Yes, it is easy because nowadays despite the people’s knowledge that there are existing restrictions imposed by the government, such as limiting of mass gathering, travelling outside residences or to other areas in the region, picnics, social distancing and the likes, those involved do not seem to have any qualms at all in posting their bonding activities in all social media platforms. This, even if they know that what they are doing is clearly in violation of the protocols.
In other words, if the authorities are really serious in running after the violators if only to show them that the government really means business, then they can just scan their cellular phones and check on the various platforms to find out who the violators are and where they could be possibly traced. Through the social media platforms the authorities can also identify as well as locate the addresses of the establishments catering to the violating public even as the government can also be guided where to find the bigger violators – the establishments themselves.
It’s really been unfortunate for Davao City these days. Imagine, we are supposed to be in the midst of summer. Yet, our city is instead placed in the vortex of an almost continuing bad weather situation. It is very much unlike the Davao City of several years ago when we pride ourselves claiming that while we have plentiful rainfall we are never badgered by typhoons and destructible floods.

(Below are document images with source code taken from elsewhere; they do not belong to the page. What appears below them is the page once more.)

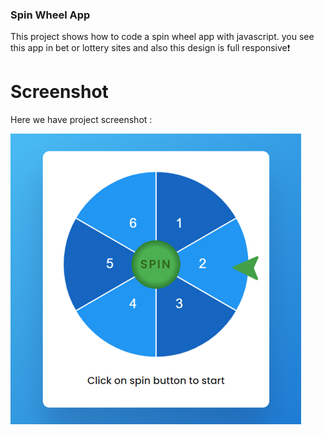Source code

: 
### Spin Wheel App
  This project shows how to code a spin wheel app with javascript. you see this app in bet or lottery sites and also this design is full responsive❗️

# Screenshot
Here we have project screenshot :

![screenshot](screenshot.jpg)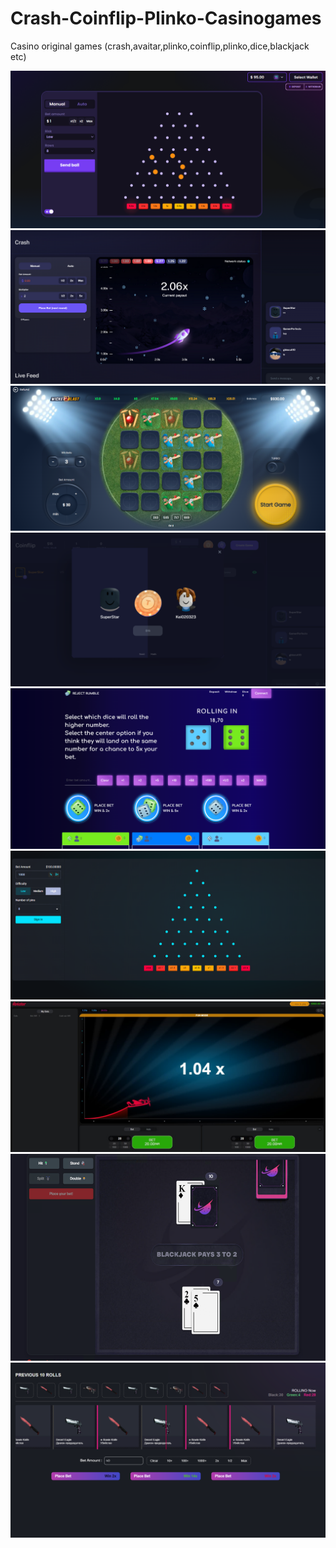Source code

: # Crash-Coinflip-Plinko-Casinogames
 Casino original games (crash,avaitar,plinko,coinflip,plinko,dice,blackjack etc)
 
<img  src="./plinko.png" />
<img  src="./crash.png" />
<img  src="./mine.png" />
<img  src="./coinflip.png" />
<img  src="assets/3.png" />
<img  src="assets/4.png" />
<img  src="assets/5.png" />
<img  src="assets/8.png" />
<img  src="./roulette.png" />
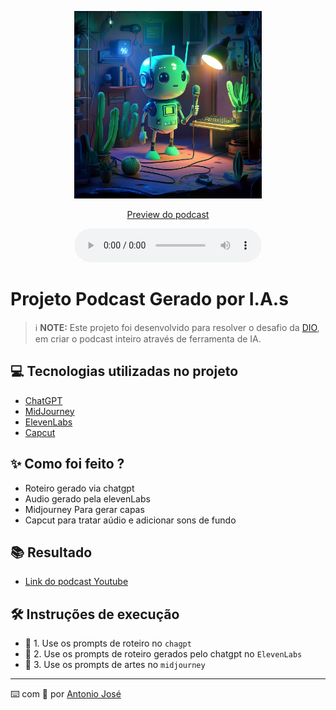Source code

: <p align="center">
<img 
    src="./assets/logo_podcast.png"
    width="300"
/>
</p>

<p align="center">
<a href="https://youtu.be/MnG8A0gf-Vk">
     Preview do podcast
</a>

</p>


<div align="center">
    <audio src="output/podcast_editado.MP3" controls title="Podcast editado"></audio>
</div>

# Projeto Podcast Gerado por I.A.s


 > ℹ️ **NOTE:** Este projeto foi desenvolvido para resolver o desafio da [DIO](https://dio.me), em criar o podcast inteiro através de ferramenta de IA. 


## 💻 Tecnologias utilizadas no projeto

- [ChatGPT](https://chat.openai.com/) 
- [MidJourney](https://www.midjourney.com/app/)
- [ElevenLabs](https://beta.elevenlabs.io/)
- [Capcut](https://www.capcut.com/pt-br/)

## ✨ Como foi feito ?

- Roteiro gerado via chatgpt
- Audio gerado pela elevenLabs
- Midjourney Para gerar capas
- Capcut para tratar aúdio e adicionar sons de fundo

## 📚 Resultado 

- [Link do podcast Youtube](https://youtu.be/MnG8A0gf-Vk)

## 🛠️ Instruções de execução

- 🤖 1. Use os prompts de roteiro no `chagpt`
- 🤖 2. Use os prompts de roteiro gerados pelo chatgpt no  `ElevenLabs`
- 🤖 3. Use os prompts de artes no `midjourney`

---

⌨️ com 💜 por [Antonio José](https://github.com/antoniojose2023)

Today however, is a totally different story. Sudden rains coupled with relatively gusty winds, make almost every low-lying area in the city submerged in flood waters. Yet the city has been dubbed as one of the country’s fastest growing localities. Growth in what sense? In our city’ gross domestic product? In terms of our changing landscape? In our rising skyline? In our ever increasing population? In the number of informal settlers? All of these may be true. But the reality is that our local government has not been able to match the growth in all levels we have mentioned with the requirements needed to meet the demands of such development.
Our drainage system as well as catchment areas for water are not enough to satiate the growing number of residential as well as industrial/commercial subdivisions disposing of such excess water. We have not provided spaces to accommodate rain as well as waste water that could not be absorbed by the soil when so large areas are covered with cement or asphalt after these are used as flooring of residences and commercial or industrial buildings.
Our nice looking roads and highways have also taken a huge chunk of areas that could seep water after these were expanded twice or thrice its former width.
We do not have even a single pumping station that we can use in pumping water out to prevent its overflows of our rivers and creeks. And worst of all we have yet to find a way to make Davao City even just a little above sea level.
We are indeed one big flood-prone area in this part of the country. Is this our trade-off with development?